I am using a Transformer for next frame prediction. Every frame has been previously encoded into a 1D latent vector using a VAE (the encoding-decoding from the VAE is very good).
I have divided the videos into chunks of 24 frames, and using the VAE I have created sequences like 24,100 (where 24 is the sequence length, and 100 the latent vectors from the VAE). These sequences are inputted into a small Transformer (GPT-like, only the decoder with casual attention). Because it is batched, the actual input is 64,24,100. Let’s call one of those “source”. I input to the transformer “source[:,:-1]” and the target is “source[:,1:]”. The loss function is MSE. When I check the outputs from the transformer, it does an excellent prediction in all the sequence positions (0,23), except in the last one (24). The last one is OK’ish. Not random, but not amazing. As an example, all the other positions get a MSE loss of around 0.006, while the last one gets an MSE loss of 0.15.
These would all indicate that I am not using casual masking – since it does well in all the sequence entries where it can see the future, but it struggles in the last position where it can’t.
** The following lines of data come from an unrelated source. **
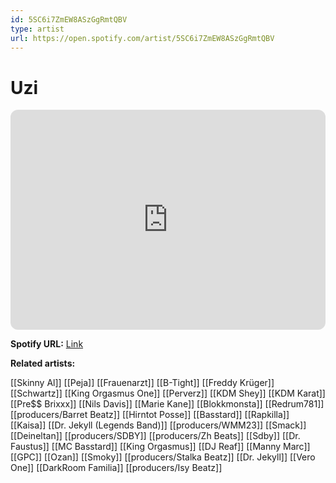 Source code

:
 ```yaml
---
id: 5SC6i7ZmEW8ASzGgRmtQBV
type: artist
url: https://open.spotify.com/artist/5SC6i7ZmEW8ASzGgRmtQBV
---
```

# Uzi

<iframe style="border-radius:12px" src="https://open.spotify.com/embed/artist/5SC6i7ZmEW8ASzGgRmtQBV" width="100%" height="352" frameBorder="0" allowfullscreen="" allow="autoplay; clipboard-write; encrypted-media; fullscreen; picture-in-picture" loading="lazy"></iframe>

**Spotify URL:** [Link](https://open.spotify.com/artist/5SC6i7ZmEW8ASzGgRmtQBV)

**Related artists:**

[[Skinny Al]]
[[Peja]]
[[Frauenarzt]]
[[B-Tight]]
[[Freddy Krüger]]
[[Schwartz]]
[[King Orgasmus One]]
[[Perverz]]
[[KDM Shey]]
[[KDM Karat]]
[[Pre$$ Brixxx]]
[[Nils Davis]]
[[Marie Kane]]
[[Blokkmonsta]]
[[Redrum781]]
[[producers/Barret Beatz]]
[[Hirntot Posse]]
[[Basstard]]
[[Rapkilla]]
[[Kaisa]]
[[Dr. Jekyll (Legends Band)]]
[[producers/WMM23]]
[[Smack]]
[[Deineltan]]
[[producers/SDBY]]
[[producers/Zh Beats]]
[[Sdby]]
[[Dr. Faustus]]
[[MC Basstard]]
[[King Orgasmus]]
[[DJ Reaf]]
[[Manny Marc]]
[[GPC]]
[[Ozan]]
[[Smoky]]
[[producers/Stalka Beatz]]
[[Dr. Jekyll]]
[[Vero One]]
[[DarkRoom Familia]]
[[producers/Isy Beatz]]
But I am using casual attention, so none of the entries should see the future:
class BaseAttention(tf.keras.layers.Layer):
def __init__(self, **kwargs):
super().__init__()
self.mha = tf.keras.layers.MultiHeadAttention(**kwargs)
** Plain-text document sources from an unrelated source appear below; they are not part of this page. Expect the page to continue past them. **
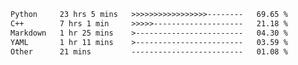 <!--START_SECTION:waka-->

```txt
Python     23 hrs 5 mins   >>>>>>>>>>>>>>>>>--------   69.65 %
C++        7 hrs 1 min     >>>>>--------------------   21.18 %
Markdown   1 hr 25 mins    >------------------------   04.30 %
YAML       1 hr 11 mins    >------------------------   03.59 %
Other      21 mins         -------------------------   01.08 %
```

<!--END_SECTION:waka-->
self.layernorm = tf.keras.layers.LayerNormalization()
self.add = tf.keras.layers.Add()
class CausalSelfAttention(BaseAttention):
def call(self, x):
attn_output = self.mha(
query=x,
value=x,
key=x,
use_causal_mask = True)
x = self.add([x, attn_output])
x = self.layernorm(x)
return x
And the transformer blocks using this:
class TransformerBlock(layers.Layer):
def __init__(self, embed_dim, num_heads, ff_dim, rate=0.3):
super(TransformerBlock, self).__init__()
self.att = CausalSelfAttention(
num_heads=num_heads, key_dim=embed_dim, dropout=0.1)
self.ffn = keras.Sequential(
[layers.Dense(ff_dim, activation="relu"),
layers.Dense(embed_dim), ]
)
self.layernorm2 = layers.LayerNormalization(epsilon=1e-6)
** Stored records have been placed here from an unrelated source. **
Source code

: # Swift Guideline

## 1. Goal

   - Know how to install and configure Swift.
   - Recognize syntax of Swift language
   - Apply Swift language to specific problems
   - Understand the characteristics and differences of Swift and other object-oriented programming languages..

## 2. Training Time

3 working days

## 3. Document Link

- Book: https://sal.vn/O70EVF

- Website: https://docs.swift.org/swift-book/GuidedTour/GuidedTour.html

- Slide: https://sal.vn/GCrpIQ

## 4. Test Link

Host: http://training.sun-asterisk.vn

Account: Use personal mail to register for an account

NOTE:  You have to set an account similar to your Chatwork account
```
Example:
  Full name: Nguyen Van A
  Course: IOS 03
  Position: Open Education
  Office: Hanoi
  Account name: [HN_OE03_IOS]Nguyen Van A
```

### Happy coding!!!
self.dropout2 = layers.Dropout(rate)
def call(self, inputs):
attention_output = self.att(inputs)
ffn_output = self.ffn(attention_output)
ffn_output = self.dropout2(ffn_output)
return self.layernorm2(attention_output + ffn_output)
Previous to this I was calculating the masks myself and sending them when creating the MHA instead of using “use_casual_mask=True”. but the results were the same.
Here you can also see my train_step, where you dan see I swift the window for inputs and predictions:
def train_step(self, batch):
"""Processes one batch inside model.fit()."""
source = batch[0]/4. # [0] are the sequences of latent vectors
source_input = source[:, :-1]
source_target = source[:, 1:]
with tf.GradientTape() as tape:
preds = self(source_input)
loss = self.compiled_loss(source_target, preds)*4.
trainable_vars = self.trainable_variables
gradients = tape.gradient(loss, trainable_vars)
self.optimizer.apply_gradients(zip(gradients, trainable_vars))
self.loss_metric.update_state(loss)
return {"loss": self.loss_metric.result()}
Here you can see my embedding and positional embedding:
class PositionEmbedding(layers.Layer):
def __init__(self, maxlen, embed_dim):
super(PositionEmbedding, self).__init__()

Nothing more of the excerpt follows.